**EXERCISE DESCRIPTION:** Which lines of the records below contain the word "opção"? Copy each of them out.

....

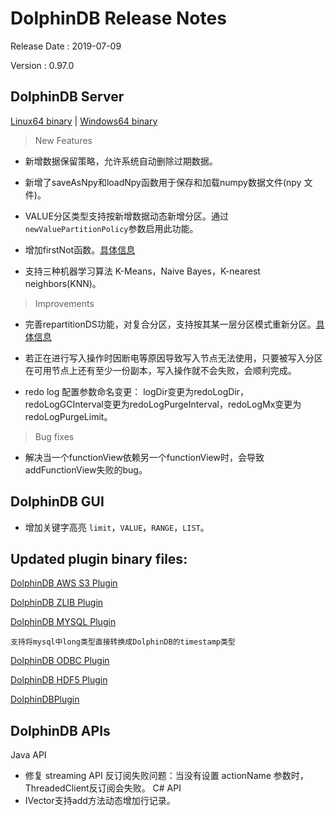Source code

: # DolphinDB Release Notes

Release Date : 2019-07-09

Version : 0.97.0

## DolphinDB Server
[Linux64 binary](http://www.dolphindb.com/downloads/DolphinDB_Linux64_V0.97.0.zip) | 
[Windows64 binary](http://www.dolphindb.com/downloads/DolphinDB_Win64_V0.97.0.zip) 

> New Features

* 新增数据保留策略，允许系统自动删除过期数据。

* 新增了saveAsNpy和loadNpy函数用于保存和加载numpy数据文件(npy 文件)。

* VALUE分区类型支持按新增数据动态新增分区。通过`newValuePartitionPolicy`参数启用此功能。

* 增加firstNot函数。[具体信息](https://www.dolphindb.cn/cn/help/firstNot.html)

* 支持三种机器学习算法 K-Means，Naive Bayes，K-nearest neighbors(KNN)。

> Improvements

* 完善repartitionDS功能，对复合分区，支持按其某一层分区模式重新分区。[具体信息](https://www.dolphindb.cn/cn/help/repartitionDS.html)

* 若正在进行写入操作时因断电等原因导致写入节点无法使用，只要被写入分区在可用节点上还有至少一份副本，写入操作就不会失败，会顺利完成。

* redo log 配置参数命名变更： logDir变更为redoLogDir，redoLogGCInterval变更为redoLogPurgeInterval，redoLogMx变更为redoLogPurgeLimit。

> Bug fixes

* 解决当一个functionView依赖另一个functionView时，会导致addFunctionView失败的bug。

## DolphinDB GUI

* 增加关键字高亮 `limit`，`VALUE`，`RANGE`，`LIST`。

## Updated plugin binary files:
[DolphinDB AWS S3 Plugin](http://www.dolphindb.com/downloads/AWSS3_V0.97.0.zip)

[DolphinDB ZLIB Plugin](http://www.dolphindb.com/downloads/ZLIB_V0.97.0.zip)

[DolphinDB MYSQL Plugin](http://www.dolphindb.com/downloads/MYSQL_V0.97.0.zip)


    支持将mysql中long类型直接转换成DolphinDB的timestamp类型

[DolphinDB ODBC Plugin](http://www.dolphindb.com/downloads/ODBC_V0.97.0.zip)

[DolphinDB HDF5 Plugin](http://www.dolphindb.com/downloads/HDF5_V0.97.0.zip)

[DolphinDBPlugin](https://github.com/dolphindb/release/raw/master/0.97/DolphinDB_Plugin_V0.97.0_src.zip)


## DolphinDB APIs
Java API
* 修复 streaming API 反订阅失败问题：当没有设置 actionName 参数时，ThreadedClient反订阅会失败。
C# API
* IVector支持add方法动态增加行记录。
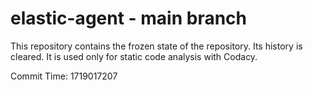 # elastic-agent - main branch

This repository contains the frozen state of the repository.
Its history is cleared. It is used only for static code
analysis with Codacy.

Commit Time: 1719017207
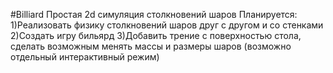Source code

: #Billiard
Простая 2d симуляция столкновений шаров
Планируется:
1)Реализовать физику столкновений шаров друг с другом и со стенками
2)Создать игру бильярд
3)Добавить трение с поверхностью стола, сделать возможным менять массы и размеры шаров (возможно отдельный интерактивный режим)
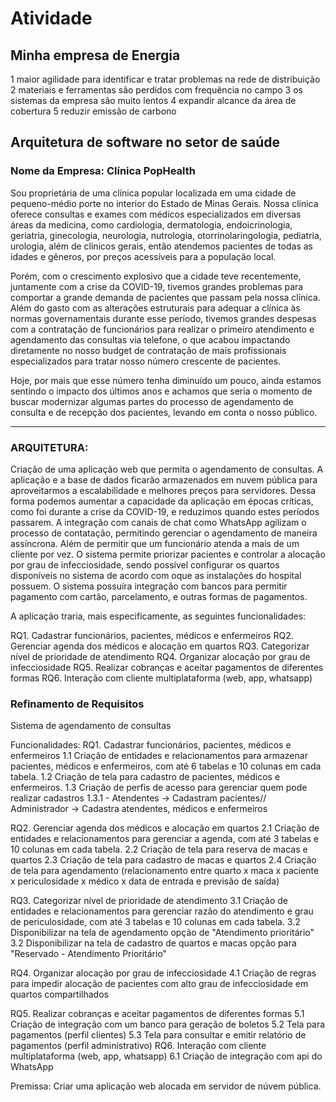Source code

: # Atividade

## Minha empresa de Energia

1 maior agilidade para identificar e tratar problemas na rede de distribuição
2 materiais e ferramentas são perdidos com frequência no campo
3 os sistemas da empresa são muito lentos
4 expandir alcance da área de cobertura
5 reduzir emissão de carbono

## Arquitetura de software no setor de saúde

### Nome da Empresa: Clínica PopHealth

Sou proprietária de uma clínica popular localizada em uma cidade de pequeno-médio porte no interior do Estado de Minas Gerais. Nossa clínica oferece consultas e exames com médicos especializados em diversas áreas da medicina, como cardiologia, dermatologia, endoicrinologia, geriatria, ginecologia, neurologia, nutrologia, otorrinolaringologia, pediatria, urologia, além de clínicos gerais, então atendemos pacientes de todas as idades e gêneros, por preços acessíveis para a população local.

Porém, com o crescimento explosivo que a cidade teve recentemente, juntamente com a crise da COVID-19, tivemos grandes problemas para comportar a grande demanda de pacientes que passam pela nossa clínica. Além do gasto com as alterações estruturais para adequar a clínica às normas governamentais durante esse período, tivemos grandes despesas com a contratação de funcionários para realizar o primeiro atendimento e agendamento das consultas via telefone, o que acabou impactando diretamente no nosso budget de contratação de mais profissionais especializados para tratar nosso número crescente de pacientes.

Hoje, por mais que esse número tenha diminuído um pouco, ainda estamos sentindo o impacto dos últimos anos e achamos que seria o momento de buscar modernizar algumas partes do processo de agendamento de consulta e de recepção dos pacientes, levando em conta o nosso público.
___________________________________________________________

### ARQUITETURA: 

Criação de uma aplicação web que permita o agendamento de consultas. A aplicação e a base de dados ficarão armazenados em nuvem pública para aproveitarmos a escalabilidade e melhores preços para servidores. Dessa forma podemos aumentar a capacidade da aplicação em épocas críticas, como foi durante a crise da COVID-19, e reduzimos quando estes períodos passarem. A integração com canais de chat como WhatsApp agilizam o processo de contatação, permitindo gerenciar o agendamento de maneira assíncrona. Além de permitir que um funcionário atenda a mais de um cliente por vez. O sistema permite priorizar pacientes e controlar a alocação por grau de infecciosidade, sendo possível configurar os quartos disponíveis no sistema de acordo com  oque as instalações do hospital possuem. O sistema possuíra integração com bancos para permitir pagamento com cartão, parcelamento, e outras formas de pagamentos. 

A aplicação traria, mais especificamente, as seguintes funcionalidades: 

RQ1. Cadastrar funcionários, pacientes, médicos e enfermeiros
RQ2. Gerenciar agenda dos médicos e alocação em quartos
RQ3. Categorizar nível de prioridade de atendimento
RQ4. Organizar alocação por grau de infecciosidade
RQ5. Realizar cobranças e aceitar pagamentos de diferentes formas
RQ6. Interação com cliente multiplataforma (web, app, whatsapp)

### Refinamento de Requisitos
Sistema de agendamento de consultas

Funcionalidades: 
RQ1. Cadastrar funcionários, pacientes, médicos e enfermeiros
	1.1 Criação de entidades e relacionamentos para armazenar pacientes, médicos e enfermeiros, com até 6 tabelas e 10 colunas em cada tabela.
	1.2 Criação de tela para cadastro de pacientes, médicos e enfermeiros. 
	1.3 Criação de perfis de acesso para gerenciar quem pode realizar cadastros
		1.3.1 - Atendentes -> Cadastram pacientes// Administrador -> Cadastra atendentes, médicos e enfermeiros
		
RQ2. Gerenciar agenda dos médicos e alocação em quartos
	2.1 Criação de entidades e relacionamentos para gerenciar a agenda, com até 3 tabelas e 10 colunas em cada tabela.
	2.2 Criação de tela para reserva de macas e quartos
	2.3 Criação de tela para cadastro de macas e quartos
	2.4 Criação de tela para agendamento (relacionamento entre quarto x maca x paciente x periculosidade x médico x data de entrada e previsão de saída)
	
RQ3. Categorizar nível de prioridade de atendimento
	3.1 Criação de entidades e relacionamentos para gerenciar razão do atendimento e grau de periculosidade, com até 3 tabelas e 10 colunas em cada tabela.
	3.2 Disponibilizar na tela de agendamento opção de "Atendimento prioritário"
	3.2 Disponibilizar na tela de cadastro de quartos e macas opção para "Reservado - Atendimento Prioritário"
	
RQ4. Organizar alocação por grau de infecciosidade
	4.1 Criação de regras para impedir alocação de pacientes com alto grau de infecciosidade em quartos compartilhados
	
RQ5. Realizar cobranças e aceitar pagamentos de diferentes formas
	5.1 Criação de integração com um banco para geração de boletos
	5.2 Tela para pagamentos (perfil clientes)
	5.3 Tela para consultar e emitir relatório de pagamentos (perfil administrativo)
RQ6. Interação com cliente multiplataforma (web, app, whatsapp)
	6.1 Criação de integração com api do WhatsApp

Premissa: Criar uma aplicação web alocada em servidor de núvem pública. 
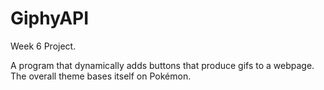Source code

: # GiphyAPI
Week 6 Project.

A program that dynamically adds buttons that produce gifs to a webpage. The overall theme bases itself on Pokémon.   
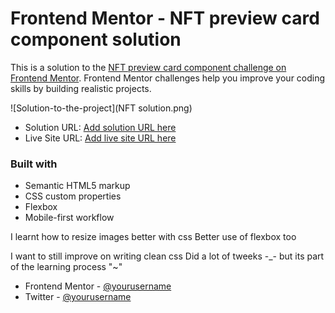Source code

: # Frontend Mentor - NFT preview card component solution

This is a solution to the [NFT preview card component challenge on Frontend Mentor](https://www.frontendmentor.io/challenges/nft-preview-card-component-SbdUL_w0U). Frontend Mentor challenges help you improve your coding skills by building realistic projects. 



![Solution-to-the-project](NFT solution.png)


- Solution URL: [Add solution URL here](https://your-solution-url.com)
- Live Site URL: [Add live site URL here](https://your-live-site-url.com)

### Built with

- Semantic HTML5 markup
- CSS custom properties
- Flexbox
- Mobile-first workflow



I learnt how to resize images better with css
Better use of flexbox too


I want to still improve on writing clean css
Did a lot of tweeks -_- but its part of the learning process "~"



- Frontend Mentor - [@yourusername](https://www.frontendmentor.io/profile/yourusername)
- Twitter - [@yourusername](https://www.twitter.com/yourusername)

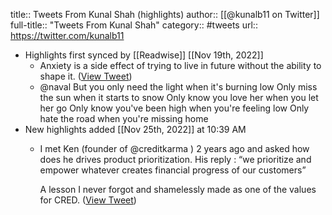 title:: Tweets From Kunal Shah (highlights)
author:: [[@kunalb11 on Twitter]]
full-title:: "Tweets From Kunal Shah"
category:: #tweets
url:: https://twitter.com/kunalb11

- Highlights first synced by [[Readwise]] [[Nov 19th, 2022]]
	- Anxiety is a side effect of trying to live in future without the ability to shape it. ([View Tweet](https://twitter.com/kunalb11/status/1443150130740228096))
	- @naval But you only need the light when it's burning low
	  Only miss the sun when it starts to snow
	  Only know you love her when you let her go
	  Only know you've been high when you're feeling low
	  Only hate the road when you're missing home
- New highlights added [[Nov 25th, 2022]] at 10:39 AM
	- I met Ken (founder of @creditkarma ) 2 years ago and asked how does he drives product prioritization. His reply : “we prioritize and empower whatever creates financial progress of our customers” 
	  
	  A lesson I never forgot and shamelessly made as one of the values for CRED. ([View Tweet](https://twitter.com/kunalb11/status/1232273928770310151))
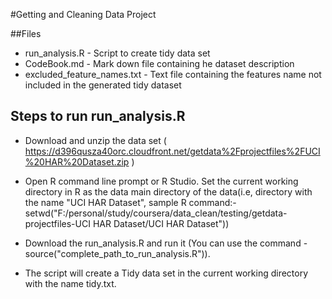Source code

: #Getting and Cleaning Data Project

##Files

* run_analysis.R - Script to create tidy data set
* CodeBook.md - Mark down file containing he dataset description
* excluded_feature_names.txt - Text file containing the features name not included in the generated tidy dataset 

## Steps to run run_analysis.R

* Download and unzip the data set ( https://d396qusza40orc.cloudfront.net/getdata%2Fprojectfiles%2FUCI%20HAR%20Dataset.zip )

* Open R command line prompt or R Studio. Set the current working directory in R as the data main directory of the data(i.e, directory with the name "UCI HAR Dataset", sample R command:- setwd("F:/personal/study/coursera/data_clean/testing/getdata-projectfiles-UCI HAR Dataset/UCI HAR Dataset"))

* Download the run_analysis.R and run it (You can use the command - source("complete_path_to_run_analysis.R")).

* The script will create a Tidy data set in the current working directory with the name tidy.txt.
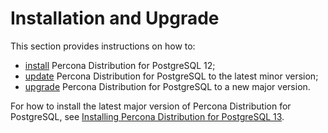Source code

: # Installation and Upgrade

This section provides instructions on how to:

- [install](installing.md) Percona Distribution for PostgreSQL 12;
- [update](minor-upgrade.md) Percona Distribution for PostgreSQL to the latest minor version;
- [upgrade](major-upgrade.md) Percona Distribution for PostgreSQL to a new major version. 

For how to install the latest major version of Percona Distribution for PostgreSQL, see [Installing Percona Distribution for PostgreSQL 13](https://www.percona.com/doc/postgresql/13/installing.html).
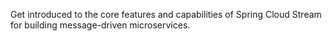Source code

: Get introduced to the core features and capabilities of Spring Cloud Stream for building message-driven microservices.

....

**ANSWER AREA:**
	3.2 Disponibilizar na tela de agendamento opção de "Atendimento prioritário"
	3.2 Disponibilizar na tela de cadastro de quartos e macas opção para "Reservado - Atendimento Prioritário"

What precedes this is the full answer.